_AIM OF THE TASK_: Gather all lines in the entries below that include the word "směru".

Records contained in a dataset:
::::

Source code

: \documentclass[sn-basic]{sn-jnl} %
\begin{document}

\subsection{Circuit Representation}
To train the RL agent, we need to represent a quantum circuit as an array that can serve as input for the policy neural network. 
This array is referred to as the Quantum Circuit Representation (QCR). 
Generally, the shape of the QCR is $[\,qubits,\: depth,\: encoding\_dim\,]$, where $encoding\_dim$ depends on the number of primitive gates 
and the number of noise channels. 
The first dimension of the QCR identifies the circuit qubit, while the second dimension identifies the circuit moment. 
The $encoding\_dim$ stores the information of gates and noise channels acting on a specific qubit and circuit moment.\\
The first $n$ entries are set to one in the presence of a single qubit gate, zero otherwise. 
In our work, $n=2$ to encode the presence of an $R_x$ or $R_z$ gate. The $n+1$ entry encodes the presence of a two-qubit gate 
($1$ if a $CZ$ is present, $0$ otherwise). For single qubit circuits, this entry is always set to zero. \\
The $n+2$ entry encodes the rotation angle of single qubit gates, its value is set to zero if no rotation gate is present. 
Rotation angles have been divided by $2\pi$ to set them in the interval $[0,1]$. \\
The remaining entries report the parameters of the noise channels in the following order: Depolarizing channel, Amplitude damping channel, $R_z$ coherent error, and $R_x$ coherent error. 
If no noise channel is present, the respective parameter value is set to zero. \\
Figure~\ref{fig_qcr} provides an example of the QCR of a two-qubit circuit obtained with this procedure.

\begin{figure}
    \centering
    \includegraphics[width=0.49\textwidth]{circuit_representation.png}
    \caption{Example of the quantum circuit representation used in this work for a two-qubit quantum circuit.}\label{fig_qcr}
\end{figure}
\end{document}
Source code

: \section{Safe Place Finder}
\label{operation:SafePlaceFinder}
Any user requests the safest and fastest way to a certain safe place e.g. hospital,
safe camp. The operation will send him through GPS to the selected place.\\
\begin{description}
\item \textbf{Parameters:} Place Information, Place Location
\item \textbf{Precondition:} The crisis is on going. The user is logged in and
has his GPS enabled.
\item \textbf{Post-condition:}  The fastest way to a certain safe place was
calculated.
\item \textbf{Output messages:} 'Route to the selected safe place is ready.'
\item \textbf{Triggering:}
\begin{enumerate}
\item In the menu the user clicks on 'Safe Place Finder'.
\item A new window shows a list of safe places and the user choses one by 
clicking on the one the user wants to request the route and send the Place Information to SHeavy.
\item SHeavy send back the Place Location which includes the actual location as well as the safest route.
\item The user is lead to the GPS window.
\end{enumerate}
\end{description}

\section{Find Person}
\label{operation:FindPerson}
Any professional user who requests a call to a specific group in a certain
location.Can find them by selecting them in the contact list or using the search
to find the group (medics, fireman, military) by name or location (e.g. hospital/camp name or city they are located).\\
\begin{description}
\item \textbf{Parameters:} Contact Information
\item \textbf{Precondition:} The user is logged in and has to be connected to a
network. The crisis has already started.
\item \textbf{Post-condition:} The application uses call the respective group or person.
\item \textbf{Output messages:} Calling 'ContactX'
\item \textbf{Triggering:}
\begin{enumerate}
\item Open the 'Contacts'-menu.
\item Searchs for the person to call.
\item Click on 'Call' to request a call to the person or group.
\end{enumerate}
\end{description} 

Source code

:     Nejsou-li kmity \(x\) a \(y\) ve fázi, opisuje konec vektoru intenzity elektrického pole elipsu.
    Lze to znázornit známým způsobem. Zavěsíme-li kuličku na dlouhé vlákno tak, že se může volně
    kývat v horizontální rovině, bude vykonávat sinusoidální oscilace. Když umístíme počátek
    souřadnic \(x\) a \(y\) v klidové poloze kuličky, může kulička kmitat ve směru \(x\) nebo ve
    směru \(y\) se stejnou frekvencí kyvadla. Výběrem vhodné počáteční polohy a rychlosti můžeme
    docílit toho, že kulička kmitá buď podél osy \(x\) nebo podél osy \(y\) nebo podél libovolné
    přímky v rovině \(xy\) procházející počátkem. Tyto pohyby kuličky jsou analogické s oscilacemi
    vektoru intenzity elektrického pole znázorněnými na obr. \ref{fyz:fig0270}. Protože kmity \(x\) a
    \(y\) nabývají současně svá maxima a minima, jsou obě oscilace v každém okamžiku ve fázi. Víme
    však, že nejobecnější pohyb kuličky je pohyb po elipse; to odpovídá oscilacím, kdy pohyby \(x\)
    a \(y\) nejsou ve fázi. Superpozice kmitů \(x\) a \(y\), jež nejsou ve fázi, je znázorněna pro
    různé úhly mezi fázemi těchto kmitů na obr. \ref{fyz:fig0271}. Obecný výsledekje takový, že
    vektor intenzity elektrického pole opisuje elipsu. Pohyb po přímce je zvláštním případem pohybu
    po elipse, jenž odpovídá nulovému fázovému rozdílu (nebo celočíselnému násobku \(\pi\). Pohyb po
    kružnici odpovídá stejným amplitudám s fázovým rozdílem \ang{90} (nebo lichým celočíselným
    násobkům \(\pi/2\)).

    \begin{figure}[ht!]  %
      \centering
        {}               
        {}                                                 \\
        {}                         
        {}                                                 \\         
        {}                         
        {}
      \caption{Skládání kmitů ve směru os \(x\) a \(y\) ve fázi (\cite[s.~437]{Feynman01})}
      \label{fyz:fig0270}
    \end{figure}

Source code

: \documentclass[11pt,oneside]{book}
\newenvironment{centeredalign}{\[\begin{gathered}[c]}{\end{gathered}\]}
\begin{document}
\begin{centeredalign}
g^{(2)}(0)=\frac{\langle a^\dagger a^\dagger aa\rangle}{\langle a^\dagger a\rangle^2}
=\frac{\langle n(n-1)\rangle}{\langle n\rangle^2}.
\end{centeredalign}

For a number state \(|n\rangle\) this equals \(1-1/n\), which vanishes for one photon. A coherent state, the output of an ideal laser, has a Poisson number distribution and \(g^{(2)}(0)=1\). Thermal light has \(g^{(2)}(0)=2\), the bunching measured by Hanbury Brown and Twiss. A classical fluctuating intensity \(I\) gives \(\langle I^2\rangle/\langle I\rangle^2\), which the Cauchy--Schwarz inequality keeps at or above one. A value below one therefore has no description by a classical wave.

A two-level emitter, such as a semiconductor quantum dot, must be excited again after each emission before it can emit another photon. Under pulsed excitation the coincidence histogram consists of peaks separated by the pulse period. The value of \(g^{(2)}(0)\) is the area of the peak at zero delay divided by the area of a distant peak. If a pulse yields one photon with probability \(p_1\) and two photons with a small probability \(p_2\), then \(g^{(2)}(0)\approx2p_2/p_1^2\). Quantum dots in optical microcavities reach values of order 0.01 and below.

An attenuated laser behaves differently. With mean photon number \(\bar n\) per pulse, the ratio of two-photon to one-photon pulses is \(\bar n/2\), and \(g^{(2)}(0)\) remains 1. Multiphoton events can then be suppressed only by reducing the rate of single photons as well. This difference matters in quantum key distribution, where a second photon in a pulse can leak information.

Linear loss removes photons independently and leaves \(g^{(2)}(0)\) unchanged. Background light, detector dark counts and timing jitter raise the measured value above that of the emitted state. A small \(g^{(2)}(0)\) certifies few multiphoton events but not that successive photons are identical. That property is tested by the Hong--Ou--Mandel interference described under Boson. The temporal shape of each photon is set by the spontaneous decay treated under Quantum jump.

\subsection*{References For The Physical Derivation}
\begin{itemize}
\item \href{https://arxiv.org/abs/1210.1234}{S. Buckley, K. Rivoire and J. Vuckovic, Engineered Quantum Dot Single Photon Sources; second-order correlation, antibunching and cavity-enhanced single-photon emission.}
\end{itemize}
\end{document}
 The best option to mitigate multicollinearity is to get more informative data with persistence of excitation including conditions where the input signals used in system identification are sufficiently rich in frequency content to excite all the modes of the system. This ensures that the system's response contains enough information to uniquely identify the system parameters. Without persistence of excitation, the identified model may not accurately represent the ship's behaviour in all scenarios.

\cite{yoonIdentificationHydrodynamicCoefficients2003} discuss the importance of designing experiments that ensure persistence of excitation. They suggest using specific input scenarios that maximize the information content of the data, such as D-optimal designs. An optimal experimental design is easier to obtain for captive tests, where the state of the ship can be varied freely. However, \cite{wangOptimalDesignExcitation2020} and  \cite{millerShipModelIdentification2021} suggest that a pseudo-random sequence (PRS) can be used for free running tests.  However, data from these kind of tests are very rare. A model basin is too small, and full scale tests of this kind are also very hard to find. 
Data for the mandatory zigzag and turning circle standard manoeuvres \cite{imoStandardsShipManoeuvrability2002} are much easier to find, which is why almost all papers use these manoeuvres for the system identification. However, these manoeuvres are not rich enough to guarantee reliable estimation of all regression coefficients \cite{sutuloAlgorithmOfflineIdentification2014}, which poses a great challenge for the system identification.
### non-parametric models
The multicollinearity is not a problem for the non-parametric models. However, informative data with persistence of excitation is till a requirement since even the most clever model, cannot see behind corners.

::::

_RESULT_:
    souřadnic \(x\) a \(y\) v klidové poloze kuličky, může kulička kmitat ve směru \(x\) nebo ve
    směru \(y\) se stejnou frekvencí kyvadla. Výběrem vhodné počáteční polohy a rychlosti můžeme
      \caption{Skládání kmitů ve směru os \(x\) a \(y\) ve fázi (\cite[s.~437]{Feynman01})}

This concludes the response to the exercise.